Test: How Does Match Type Affect Page Counts?

The choice of match type affects the page count by influencing both the number of combinations of options and also the number of matching items per combination.

How were these results calculated?
All of the numeric results in this article were generated by a simulation script written for this purpose. This script works by modeling the site as a multi-dimensional histogram, which is then repeatedly scaled and re-combined with itself each time a new faceted nav option is added to the simulated site. The script simulates gigantic sites with many groups of different option types relatively quickly. (For previous articles, I have always generated crawl data using an actual crawler, running on a test website made up of real HTML pages. That works fine when there are a few tens of thousands of pages, but some of the tests for this article have trillions of pages. That would take my crawler longer than all of recorded human history to crawl. Civilizations rise and fall over centuries. I decided not to wait that long.)

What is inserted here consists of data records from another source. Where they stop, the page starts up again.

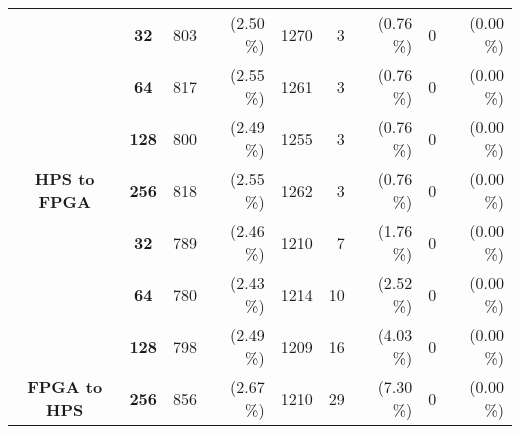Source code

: \begin{table}[htb]
\begin{tabular}{c|c|rr|r|rr|rr|}
\multicolumn{1}{|c|}{}                                                   & \textbf{32}                                                                                    & 803  & \cellcolor[HTML]{C0C0C0}(2.50 \%) & 1270                                    & 3   & \cellcolor[HTML]{C0C0C0}(0.76 \%)   & 0   & \cellcolor[HTML]{C0C0C0}(0.00 \%)  \\ \cline{2-9} 
\multicolumn{1}{|c|}{}                                                   & \textbf{64}                                                                                    & 817  & \cellcolor[HTML]{C0C0C0}(2.55 \%) & 1261                                    & 3   & \cellcolor[HTML]{C0C0C0}(0.76 \%)   & 0   & \cellcolor[HTML]{C0C0C0}(0.00 \%)  \\ \cline{2-9} 
\multicolumn{1}{|c|}{}                                                   & \textbf{128}                                                                                   & 800  & \cellcolor[HTML]{C0C0C0}(2.49 \%) & 1255                                    & 3   & \cellcolor[HTML]{C0C0C0}(0.76 \%)   & 0   & \cellcolor[HTML]{C0C0C0}(0.00 \%)  \\ \cline{2-9} 
\multicolumn{1}{|c|}{\multirow{-4}{*}{\textbf{\acs{HPS} to \acs{FPGA}}}} & \textbf{256}                                                                                   & 818  & \cellcolor[HTML]{C0C0C0}(2.55 \%) & 1262                                    & 3   & \cellcolor[HTML]{C0C0C0}(0.76 \%)   & 0   & \cellcolor[HTML]{C0C0C0}(0.00 \%)  \\ \hline
\multicolumn{1}{|c|}{}                                                   & \textbf{32}                                                                                    & 789  & \cellcolor[HTML]{C0C0C0}(2.46 \%) & 1210                                    & 7   & \cellcolor[HTML]{C0C0C0}(1.76 \%)   & 0   & \cellcolor[HTML]{C0C0C0}(0.00 \%)  \\ \cline{2-9} 
\multicolumn{1}{|c|}{}                                                   & \textbf{64}                                                                                    & 780  & \cellcolor[HTML]{C0C0C0}(2.43 \%) & 1214                                    & 10  & \cellcolor[HTML]{C0C0C0}(2.52 \%)   & 0   & \cellcolor[HTML]{C0C0C0}(0.00 \%)  \\ \cline{2-9} 
\multicolumn{1}{|c|}{}                                                   & \textbf{128}                                                                                   & 798  & \cellcolor[HTML]{C0C0C0}(2.49 \%) & 1209                                    & 16  & \cellcolor[HTML]{C0C0C0}(4.03 \%)   & 0   & \cellcolor[HTML]{C0C0C0}(0.00 \%)  \\ \cline{2-9} 
\multicolumn{1}{|c|}{\multirow{-4}{*}{\textbf{\acs{FPGA} to \acs{HPS}}}} & \textbf{256}                                                                                   & 856  & \cellcolor[HTML]{C0C0C0}(2.67 \%) & 1210                                    & 29  & \cellcolor[HTML]{C0C0C0}(7.30 \%)   & 0   & \cellcolor[HTML]{C0C0C0}(0.00 \%)  \\ \hline
\end{tabular}
\end{table}
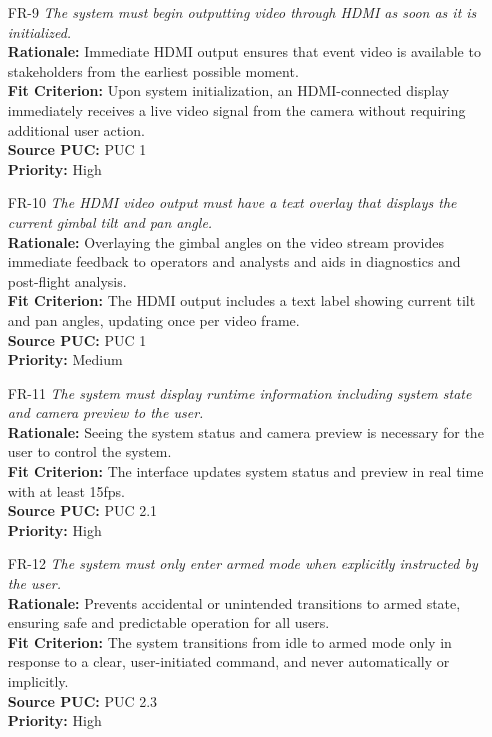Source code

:\documentclass[12pt]{article}
\begin{document}
\begin{itemize}[leftmargin=*]
  \item[FR-9] \emph{The system must begin outputting video through HDMI as soon as it
          is initialized.}\\[2mm]
        \textbf{Rationale:} Immediate HDMI output ensures that event video is available to stakeholders from the earliest possible moment.\\
        \textbf{Fit Criterion:} Upon system initialization, an HDMI-connected display immediately receives a live video signal from the camera without requiring additional user action.\\
        \textbf{Source PUC:} PUC 1 \\
        \textbf{Priority:} High

  \item[FR-10] \emph{The HDMI video output must have a text overlay that displays the
          current gimbal tilt and pan angle.}\\[2mm]
        \textbf{Rationale:} Overlaying the gimbal angles on the video stream provides immediate feedback to operators and analysts and aids in diagnostics and post-flight analysis.\\
        \textbf{Fit Criterion:} The HDMI output includes a text label showing current tilt and pan angles, updating once per video frame.\\
        \textbf{Source PUC:} PUC 1 \\
        \textbf{Priority:} Medium

  \item[FR-11] \emph{The system must display runtime information including system state
          and camera preview to the user.}\\[2mm]
        \textbf{Rationale:} Seeing the system status and camera preview is necessary for the user to control the system.\\
        \textbf{Fit Criterion:} The interface updates system status and preview in real time with at least 15fps.\\
        \textbf{Source PUC:} PUC 2.1 \\
        \textbf{Priority:} High

  \item[FR-12] \emph{The system must only enter armed mode when explicitly instructed
          by the user.}\\[2mm]
        \textbf{Rationale:} Prevents accidental or unintended transitions to armed state, ensuring safe and predictable operation for all users.\\
        \textbf{Fit Criterion:} The system transitions from idle to armed mode only in response to a clear, user-initiated command, and never automatically or implicitly.\\
        \textbf{Source PUC:} PUC 2.3 \\
        \textbf{Priority:} High


\end{itemize}
\end{document}
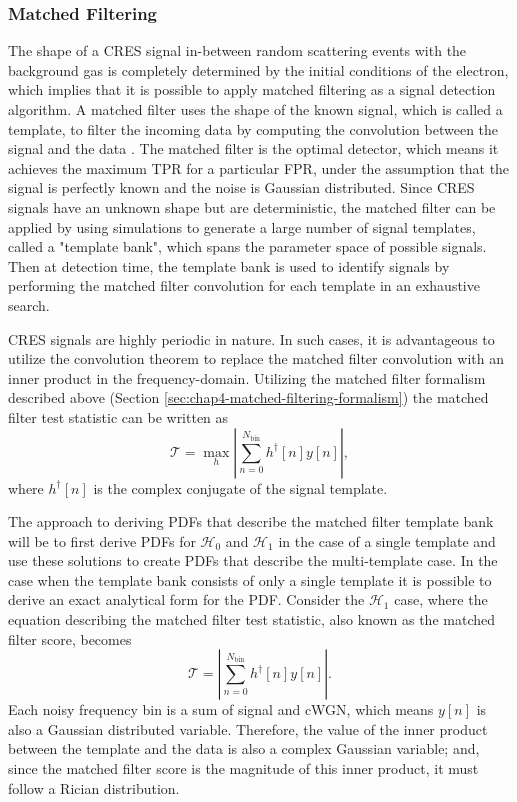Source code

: \subsubsection{Matched Filtering}

The shape of a CRES signal in-between random scattering events with the background gas is completely determined by the initial conditions of the electron, which implies that it is possible to apply matched filtering as a signal detection algorithm. A matched filter uses the shape of the known signal, which is called a template, to filter the incoming data by computing the convolution between the signal and the data \cite{detection_theory}. The matched filter is the optimal detector, which means it achieves the maximum TPR for a particular FPR, under the assumption that the signal is perfectly known and the noise is Gaussian distributed. Since CRES signals have an unknown shape but are deterministic, the matched filter can be applied by using simulations to generate a large number of signal templates, called a "template bank", which spans the parameter space of possible signals. Then at detection time, the template bank is used to identify signals by performing the matched filter convolution for each template in an exhaustive search.

CRES signals are highly periodic in nature. In such cases, it is advantageous to utilize the convolution theorem to replace the matched filter convolution with an inner product in the frequency-domain. Utilizing the matched filter formalism described above (Section \ref{sec:chap4-matched-filtering-formalism}) the matched filter test statistic can be written as
\begin{equation}
    \mathcal{T}=\max_{h}\left|\sum_{n=0}^{N_\mathrm{bin}}h^\dagger[n]y[n]\right|,
    \label{eq:mf_test_stat}
\end{equation}
where $h^\dagger[n]$ is the complex conjugate of the signal template. 

The approach to deriving PDFs that describe the matched filter template bank will be to first derive PDFs for $\mathcal{H}_0$ and $\mathcal{H}_1$ in the case of a single template and use these solutions to create PDFs that describe the multi-template case. In the case when the template bank consists of only a single template it is possible to derive an exact analytical form for the PDF. Consider the $\mathcal{H}_1$ case, where the equation describing the matched filter test statistic, also known as the matched filter score, becomes
\begin{equation}
    \mathcal{T}=\left|\sum_{n=0}^{N_\mathrm{bin}}h^\dagger[n]y[n]\right|.
    \label{eq:mf_inner_prod_1}
\end{equation}
Each noisy frequency bin is a sum of signal and cWGN, which means $y[n]$ is also a Gaussian distributed variable. Therefore, the value of the inner product between the template and the data is also a complex Gaussian variable; and, since the matched filter score is the magnitude of this inner product, it must follow a Rician distribution.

Test #1 — Simple “AND” Matching

Suppose we have a site with the following properties:

  • The faceted nav consists of one big group, with 32 filtering options that can be selected in any combination.
  • There are 10,000 products.
  • On average, each filtering option matches 20% of the products.
  • The site displays (up to) 10 products per page.
  • Options are combined using “AND” matching.

The above assumptions give you a site with:

  • 4,294,967,296 different combinations of options
  • 4,295,064,687 pages.
  • 4,294,724,471 empty results.

The obvious: The number of pages is enormous, and the vast majority of them are empty results. For every 12,625 pages on this site, one shows actual products. The rest show the aggravating “Zero items found” message. This is a terrible user experience and a colossal waste of crawl budget. But it’s also an opportunity.

So what can we do about all those empty results? If you are in control of the server side code, you can remove them. Any option that would lead to a page that says “Zero items found” should either be grayed out (and no longer coded as a link) or, better yet, removed entirely. This needs to be evaluated on the server side each time a new page is requested. If this is done correctly, then each time the user clicks on another option, all of the remaining options that would have led to an empty result will disappear. This reduces the number of pages, and it also dramatically improves the user experience. The user no longer has to stumble through a maze of mostly dead ends to find the rare combinations that show products.

So let’s try this.

Test #2 — “AND” Matching, With Empty Results Removed

This test is identical to Test #1, except now all links that lead to empty results are silently removed.

This time, we get:

  • 1,149,017 (reachable) combinations of options.
  • 1,246,408 pages.
  • 0 empty results. (obviously, because we’ve removed them)

This may still seem like a lot, but it’s a significant improvement over the previous test. The page count has gone from billions down to just over one million. This is also a much better experience for the users, as they will no longer see any useless options that return zero results. Any site that has faceted nav should be doing this by default.

Test #3 — “OR” Matching

This test uses the same parameters as Test #1, except it uses “OR” matching:

  • The faceted nav still has 32 filtering options
  • There are still 10,000 products.
  • Each filtering option still matches 20% of the products.
  • The site still displays 10 products per page.
  • Options are now combined using “OR” matching instead of “AND” matching.

This gives us:

  • 4,294,967,296 different combinations of options.
  • 4,148,637,734,396 pages (!)
  • 0 empty results.

The number of combinations is precisely the same, but the number of pages is much higher now (966 times higher), and there are no longer any empty results. Why is the page count so high? Because, with “OR” matching, every time you click on a new option the number of matching items increases. This is the opposite of “AND” matching, where the number decreases. In this test, most combinations now include almost all of the products on the site. In Test #1, most combinations produced empty results.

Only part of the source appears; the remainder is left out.